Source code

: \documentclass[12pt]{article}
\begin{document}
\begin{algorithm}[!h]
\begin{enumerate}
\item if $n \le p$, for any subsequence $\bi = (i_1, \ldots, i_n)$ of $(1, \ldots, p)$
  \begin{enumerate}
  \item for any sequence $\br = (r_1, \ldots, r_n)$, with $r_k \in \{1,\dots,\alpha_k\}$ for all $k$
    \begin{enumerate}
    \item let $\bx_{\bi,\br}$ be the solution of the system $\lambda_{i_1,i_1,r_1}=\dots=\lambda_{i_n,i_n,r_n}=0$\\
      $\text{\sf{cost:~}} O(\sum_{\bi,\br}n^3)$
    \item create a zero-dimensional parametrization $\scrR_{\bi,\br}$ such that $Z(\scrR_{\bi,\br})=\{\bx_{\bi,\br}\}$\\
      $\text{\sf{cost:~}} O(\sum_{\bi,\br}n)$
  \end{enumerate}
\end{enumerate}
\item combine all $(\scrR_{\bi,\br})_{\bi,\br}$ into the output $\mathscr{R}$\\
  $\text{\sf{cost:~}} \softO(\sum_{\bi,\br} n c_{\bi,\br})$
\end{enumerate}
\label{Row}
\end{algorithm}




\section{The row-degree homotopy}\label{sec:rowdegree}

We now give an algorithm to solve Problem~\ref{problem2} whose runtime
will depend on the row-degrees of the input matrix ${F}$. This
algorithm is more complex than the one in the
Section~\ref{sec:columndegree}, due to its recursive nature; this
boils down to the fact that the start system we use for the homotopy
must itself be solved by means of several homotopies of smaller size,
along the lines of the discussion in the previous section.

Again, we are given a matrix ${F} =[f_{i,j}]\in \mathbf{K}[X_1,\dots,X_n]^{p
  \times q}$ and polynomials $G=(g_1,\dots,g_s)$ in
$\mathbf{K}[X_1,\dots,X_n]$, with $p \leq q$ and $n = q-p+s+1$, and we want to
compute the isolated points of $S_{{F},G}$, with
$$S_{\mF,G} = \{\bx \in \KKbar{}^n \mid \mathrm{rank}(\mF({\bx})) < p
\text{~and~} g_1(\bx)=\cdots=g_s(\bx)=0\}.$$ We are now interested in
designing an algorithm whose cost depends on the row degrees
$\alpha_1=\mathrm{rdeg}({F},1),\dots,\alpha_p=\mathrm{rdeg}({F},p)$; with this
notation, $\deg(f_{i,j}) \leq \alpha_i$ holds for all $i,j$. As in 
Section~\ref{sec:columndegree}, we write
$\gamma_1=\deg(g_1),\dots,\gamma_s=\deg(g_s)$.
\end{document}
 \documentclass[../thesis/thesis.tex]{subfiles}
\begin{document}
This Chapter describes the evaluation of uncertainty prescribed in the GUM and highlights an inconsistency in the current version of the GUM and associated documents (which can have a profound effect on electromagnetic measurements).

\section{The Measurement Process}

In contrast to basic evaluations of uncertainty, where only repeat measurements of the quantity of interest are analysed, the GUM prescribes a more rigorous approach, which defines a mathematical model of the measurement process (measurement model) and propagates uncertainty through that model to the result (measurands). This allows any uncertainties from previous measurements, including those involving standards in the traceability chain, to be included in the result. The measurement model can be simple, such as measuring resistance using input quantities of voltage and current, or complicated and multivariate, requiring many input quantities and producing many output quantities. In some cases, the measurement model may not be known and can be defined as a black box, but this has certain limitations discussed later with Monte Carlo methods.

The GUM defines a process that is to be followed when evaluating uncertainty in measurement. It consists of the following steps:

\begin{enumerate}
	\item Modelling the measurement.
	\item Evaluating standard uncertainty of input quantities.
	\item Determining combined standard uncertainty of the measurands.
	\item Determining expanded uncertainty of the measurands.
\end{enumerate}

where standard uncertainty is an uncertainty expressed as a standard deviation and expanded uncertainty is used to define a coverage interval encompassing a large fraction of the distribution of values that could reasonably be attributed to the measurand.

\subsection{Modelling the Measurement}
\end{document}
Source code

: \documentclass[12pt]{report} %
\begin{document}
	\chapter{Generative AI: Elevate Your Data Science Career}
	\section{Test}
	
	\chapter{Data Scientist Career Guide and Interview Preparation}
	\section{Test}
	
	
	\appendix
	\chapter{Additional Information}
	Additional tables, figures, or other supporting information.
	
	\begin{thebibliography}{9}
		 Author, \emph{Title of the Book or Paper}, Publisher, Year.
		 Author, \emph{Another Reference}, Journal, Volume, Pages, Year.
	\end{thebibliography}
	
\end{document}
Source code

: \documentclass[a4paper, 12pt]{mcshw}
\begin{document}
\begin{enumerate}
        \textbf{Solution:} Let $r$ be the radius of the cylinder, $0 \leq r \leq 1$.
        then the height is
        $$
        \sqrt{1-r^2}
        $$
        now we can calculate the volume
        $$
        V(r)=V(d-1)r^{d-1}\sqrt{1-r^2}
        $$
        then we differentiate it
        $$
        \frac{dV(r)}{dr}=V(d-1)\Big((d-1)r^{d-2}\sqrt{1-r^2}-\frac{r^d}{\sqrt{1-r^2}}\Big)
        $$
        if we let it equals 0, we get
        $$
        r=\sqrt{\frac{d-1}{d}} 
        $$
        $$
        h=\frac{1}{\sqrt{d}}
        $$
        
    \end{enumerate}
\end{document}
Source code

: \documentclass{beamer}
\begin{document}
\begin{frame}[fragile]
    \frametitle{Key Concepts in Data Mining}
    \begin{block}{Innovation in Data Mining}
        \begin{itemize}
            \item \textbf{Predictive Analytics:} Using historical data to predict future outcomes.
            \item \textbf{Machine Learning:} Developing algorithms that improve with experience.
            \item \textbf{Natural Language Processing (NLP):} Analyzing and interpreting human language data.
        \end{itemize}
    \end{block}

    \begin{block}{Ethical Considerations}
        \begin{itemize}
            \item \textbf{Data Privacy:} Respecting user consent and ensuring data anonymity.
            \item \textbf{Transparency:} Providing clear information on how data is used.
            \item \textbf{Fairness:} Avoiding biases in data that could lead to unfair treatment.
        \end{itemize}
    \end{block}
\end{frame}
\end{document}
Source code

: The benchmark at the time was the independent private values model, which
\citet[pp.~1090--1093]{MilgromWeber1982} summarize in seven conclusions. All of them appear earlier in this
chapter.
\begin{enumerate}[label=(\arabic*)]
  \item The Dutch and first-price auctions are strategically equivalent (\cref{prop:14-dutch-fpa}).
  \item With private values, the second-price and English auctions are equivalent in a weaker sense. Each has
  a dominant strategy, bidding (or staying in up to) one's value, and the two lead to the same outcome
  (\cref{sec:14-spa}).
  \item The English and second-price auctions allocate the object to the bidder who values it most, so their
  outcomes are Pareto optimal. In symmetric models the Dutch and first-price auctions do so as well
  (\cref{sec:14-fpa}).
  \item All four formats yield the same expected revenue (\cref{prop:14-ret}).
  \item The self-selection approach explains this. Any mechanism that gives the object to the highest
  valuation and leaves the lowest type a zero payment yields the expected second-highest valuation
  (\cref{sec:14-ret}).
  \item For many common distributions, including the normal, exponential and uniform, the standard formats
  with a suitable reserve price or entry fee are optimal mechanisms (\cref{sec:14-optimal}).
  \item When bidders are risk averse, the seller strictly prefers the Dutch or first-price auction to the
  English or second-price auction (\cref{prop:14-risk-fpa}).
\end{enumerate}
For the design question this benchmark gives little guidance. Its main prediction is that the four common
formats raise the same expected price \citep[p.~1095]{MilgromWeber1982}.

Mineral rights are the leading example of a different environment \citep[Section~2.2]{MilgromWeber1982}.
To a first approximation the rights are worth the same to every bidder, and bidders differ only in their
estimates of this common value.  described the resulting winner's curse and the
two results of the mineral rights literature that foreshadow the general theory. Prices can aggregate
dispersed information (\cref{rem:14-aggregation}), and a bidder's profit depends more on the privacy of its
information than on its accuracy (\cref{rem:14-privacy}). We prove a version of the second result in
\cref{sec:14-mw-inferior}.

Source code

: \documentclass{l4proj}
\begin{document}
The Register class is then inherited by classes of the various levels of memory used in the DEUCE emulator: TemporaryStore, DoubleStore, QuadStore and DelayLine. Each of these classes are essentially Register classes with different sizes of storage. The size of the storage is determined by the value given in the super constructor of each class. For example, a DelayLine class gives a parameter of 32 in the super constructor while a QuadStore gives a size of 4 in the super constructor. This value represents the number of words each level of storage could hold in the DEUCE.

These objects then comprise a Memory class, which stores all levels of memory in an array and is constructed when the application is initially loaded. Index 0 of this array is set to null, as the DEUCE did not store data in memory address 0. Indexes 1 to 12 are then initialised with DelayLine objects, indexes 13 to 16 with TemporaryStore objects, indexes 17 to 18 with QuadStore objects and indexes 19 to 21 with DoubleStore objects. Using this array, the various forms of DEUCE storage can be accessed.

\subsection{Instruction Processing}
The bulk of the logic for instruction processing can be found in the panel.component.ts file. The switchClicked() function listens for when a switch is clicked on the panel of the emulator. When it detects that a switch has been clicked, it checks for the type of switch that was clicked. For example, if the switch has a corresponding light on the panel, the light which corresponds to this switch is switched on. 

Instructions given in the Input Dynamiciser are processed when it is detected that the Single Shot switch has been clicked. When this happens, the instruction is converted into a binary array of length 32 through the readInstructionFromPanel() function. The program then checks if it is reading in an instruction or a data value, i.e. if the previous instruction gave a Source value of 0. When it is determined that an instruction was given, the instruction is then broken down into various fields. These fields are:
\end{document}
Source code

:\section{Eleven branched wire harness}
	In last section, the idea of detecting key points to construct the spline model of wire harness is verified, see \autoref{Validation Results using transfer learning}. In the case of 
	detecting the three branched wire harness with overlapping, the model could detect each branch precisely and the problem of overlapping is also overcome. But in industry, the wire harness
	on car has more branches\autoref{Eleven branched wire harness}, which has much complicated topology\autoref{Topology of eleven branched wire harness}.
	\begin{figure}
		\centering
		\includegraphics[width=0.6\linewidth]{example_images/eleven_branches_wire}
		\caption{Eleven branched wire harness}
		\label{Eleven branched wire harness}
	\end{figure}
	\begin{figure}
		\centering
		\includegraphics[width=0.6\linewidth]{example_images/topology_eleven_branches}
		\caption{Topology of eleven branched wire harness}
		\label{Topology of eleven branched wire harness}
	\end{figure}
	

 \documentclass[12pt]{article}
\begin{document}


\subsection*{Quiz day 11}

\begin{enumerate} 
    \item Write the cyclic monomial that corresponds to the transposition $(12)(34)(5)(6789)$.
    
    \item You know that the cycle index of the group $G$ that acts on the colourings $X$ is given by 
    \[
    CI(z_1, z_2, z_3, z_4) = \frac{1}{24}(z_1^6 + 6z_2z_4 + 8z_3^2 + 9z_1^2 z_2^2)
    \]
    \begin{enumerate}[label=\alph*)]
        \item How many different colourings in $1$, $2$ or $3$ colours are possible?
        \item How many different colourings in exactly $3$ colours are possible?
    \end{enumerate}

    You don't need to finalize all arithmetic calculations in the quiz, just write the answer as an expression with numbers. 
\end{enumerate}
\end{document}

— Task directions —
Whenever a line of the data includes "risk", copy that line.

— Expected output —
  \item When bidders are risk averse, the seller strictly prefers the Dutch or first-price auction to the
  English or second-price auction (\cref{prop:14-risk-fpa}).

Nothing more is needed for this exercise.